## [EXERCISE OBJECTIVE]
Each line of the data holding "持续提升综合成本管理水平" should be found and copied.

## [SOURCE DATA]
--- START ---

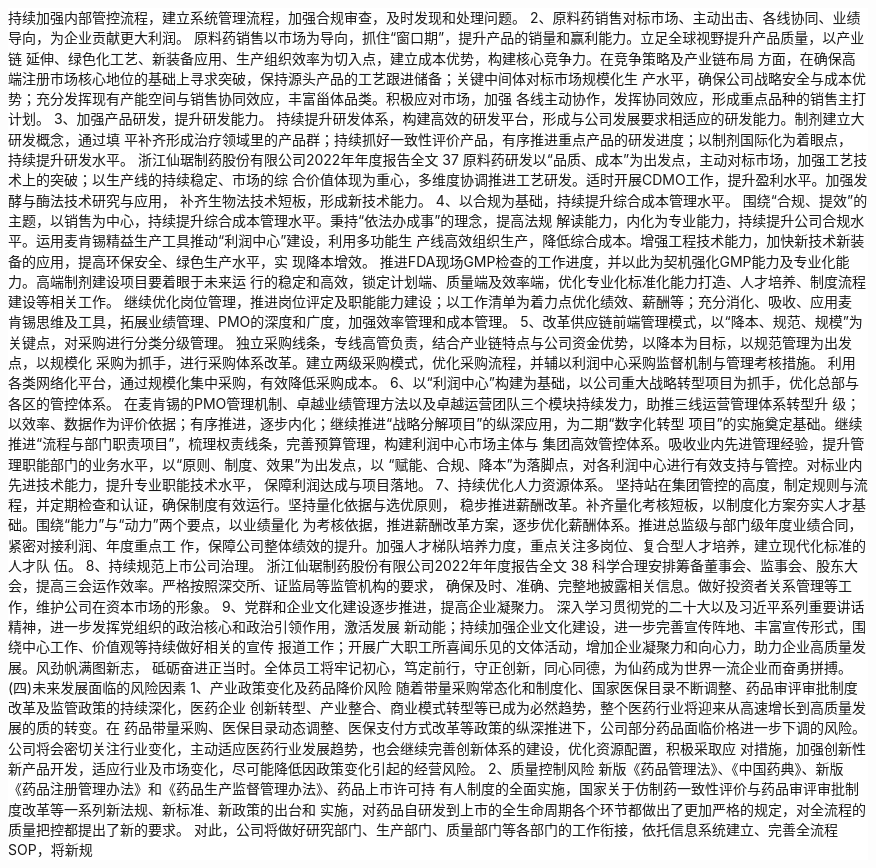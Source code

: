 持续加强内部管控流程，建立系统管理流程，加强合规审查，及时发现和处理问题。
2、原料药销售对标市场、主动出击、各线协同、业绩导向，为企业贡献更大利润。
原料药销售以市场为导向，抓住“窗口期”，提升产品的销量和赢利能力。立足全球视野提升产品质量，以产业链
延伸、绿色化工艺、新装备应用、生产组织效率为切入点，建立成本优势，构建核心竞争力。在竞争策略及产业链布局
方面，在确保高端注册市场核心地位的基础上寻求突破，保持源头产品的工艺跟进储备；关键中间体对标市场规模化生
产水平，确保公司战略安全与成本优势；充分发挥现有产能空间与销售协同效应，丰富甾体品类。积极应对市场，加强
各线主动协作，发挥协同效应，形成重点品种的销售主打计划。
3、加强产品研发，提升研发能力。
持续提升研发体系，构建高效的研发平台，形成与公司发展要求相适应的研发能力。制剂建立大研发概念，通过填
平补齐形成治疗领域里的产品群；持续抓好一致性评价产品，有序推进重点产品的研发进度；以制剂国际化为着眼点，
持续提升研发水平。
浙江仙琚制药股份有限公司2022年年度报告全文
37
原料药研发以“品质、成本”为出发点，主动对标市场，加强工艺技术上的突破；以生产线的持续稳定、市场的综
合价值体现为重心，多维度协调推进工艺研发。适时开展CDMO工作，提升盈利水平。加强发酵与酶法技术研究与应用，
补齐生物法技术短板，形成新技术能力。
4、以合规为基础，持续提升综合成本管理水平。
围绕“合规、提效”的主题，以销售为中心，持续提升综合成本管理水平。秉持“依法办成事”的理念，提高法规
解读能力，内化为专业能力，持续提升公司合规水平。运用麦肯锡精益生产工具推动“利润中心”建设，利用多功能生
产线高效组织生产，降低综合成本。增强工程技术能力，加快新技术新装备的应用，提高环保安全、绿色生产水平，实
现降本增效。
推进FDA现场GMP检查的工作进度，并以此为契机强化GMP能力及专业化能力。高端制剂建设项目要着眼于未来运
行的稳定和高效，锁定计划端、质量端及效率端，优化专业化标准化能力打造、人才培养、制度流程建设等相关工作。
继续优化岗位管理，推进岗位评定及职能能力建设；以工作清单为着力点优化绩效、薪酬等；充分消化、吸收、应用麦
肯锡思维及工具，拓展业绩管理、PMO的深度和广度，加强效率管理和成本管理。
5、改革供应链前端管理模式，以“降本、规范、规模”为关键点，对采购进行分类分级管理。
独立采购线条，专线高管负责，结合产业链特点与公司资金优势，以降本为目标，以规范管理为出发点，以规模化
采购为抓手，进行采购体系改革。建立两级采购模式，优化采购流程，并辅以利润中心采购监督机制与管理考核措施。
利用各类网络化平台，通过规模化集中采购，有效降低采购成本。
6、以“利润中心”构建为基础，以公司重大战略转型项目为抓手，优化总部与各区的管控体系。
在麦肯锡的PMO管理机制、卓越业绩管理方法以及卓越运营团队三个模块持续发力，助推三线运营管理体系转型升
级；以效率、数据作为评价依据；有序推进，逐步内化；继续推进“战略分解项目”的纵深应用，为二期“数字化转型
项目”的实施奠定基础。继续推进“流程与部门职责项目”，梳理权责线条，完善预算管理，构建利润中心市场主体与
集团高效管控体系。吸收业内先进管理经验，提升管理职能部门的业务水平，以“原则、制度、效果”为出发点，以
“赋能、合规、降本”为落脚点，对各利润中心进行有效支持与管控。对标业内先进技术能力，提升专业职能技术水平，
保障利润达成与项目落地。
7、持续优化人力资源体系。
坚持站在集团管控的高度，制定规则与流程，并定期检查和认证，确保制度有效运行。坚持量化依据与选优原则，
稳步推进薪酬改革。补齐量化考核短板，以制度化方案夯实人才基础。围绕“能力”与“动力”两个要点，以业绩量化
为考核依据，推进薪酬改革方案，逐步优化薪酬体系。推进总监级与部门级年度业绩合同，紧密对接利润、年度重点工
作，保障公司整体绩效的提升。加强人才梯队培养力度，重点关注多岗位、复合型人才培养，建立现代化标准的人才队
伍。
8、持续规范上市公司治理。
浙江仙琚制药股份有限公司2022年年度报告全文
38
科学合理安排筹备董事会、监事会、股东大会，提高三会运作效率。严格按照深交所、证监局等监管机构的要求，
确保及时、准确、完整地披露相关信息。做好投资者关系管理等工作，维护公司在资本市场的形象。
9、党群和企业文化建设逐步推进，提高企业凝聚力。
深入学习贯彻党的二十大以及习近平系列重要讲话精神，进一步发挥党组织的政治核心和政治引领作用，激活发展
新动能；持续加强企业文化建设，进一步完善宣传阵地、丰富宣传形式，围绕中心工作、价值观等持续做好相关的宣传
报道工作；开展广大职工所喜闻乐见的文体活动，增加企业凝聚力和向心力，助力企业高质量发展。风劲帆满图新志，
砥砺奋进正当时。全体员工将牢记初心，笃定前行，守正创新，同心同德，为仙药成为世界一流企业而奋勇拼搏。
(四)未来发展面临的风险因素
1、产业政策变化及药品降价风险
随着带量采购常态化和制度化、国家医保目录不断调整、药品审评审批制度改革及监管政策的持续深化，医药企业
创新转型、产业整合、商业模式转型等已成为必然趋势，整个医药行业将迎来从高速增长到高质量发展的质的转变。在
药品带量采购、医保目录动态调整、医保支付方式改革等政策的纵深推进下，公司部分药品面临价格进一步下调的风险。
公司将会密切关注行业变化，主动适应医药行业发展趋势，也会继续完善创新体系的建设，优化资源配置，积极采取应
对措施，加强创新性新产品开发，适应行业及市场变化，尽可能降低因政策变化引起的经营风险。
2、质量控制风险
新版《药品管理法》、《中国药典》、新版《药品注册管理办法》和《药品生产监督管理办法》、药品上市许可持
有人制度的全面实施，国家关于仿制药一致性评价与药品审评审批制度改革等一系列新法规、新标准、新政策的出台和
实施，对药品自研发到上市的全生命周期各个环节都做出了更加严格的规定，对全流程的质量把控都提出了新的要求。
对此，公司将做好研究部门、生产部门、质量部门等各部门的工作衔接，依托信息系统建立、完善全流程SOP，将新规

--- END ---

## [WRITTEN SOLUTION]
4、以合规为基础，持续提升综合成本管理水平。
围绕“合规、提效”的主题，以销售为中心，持续提升综合成本管理水平。秉持“依法办成事”的理念，提高法规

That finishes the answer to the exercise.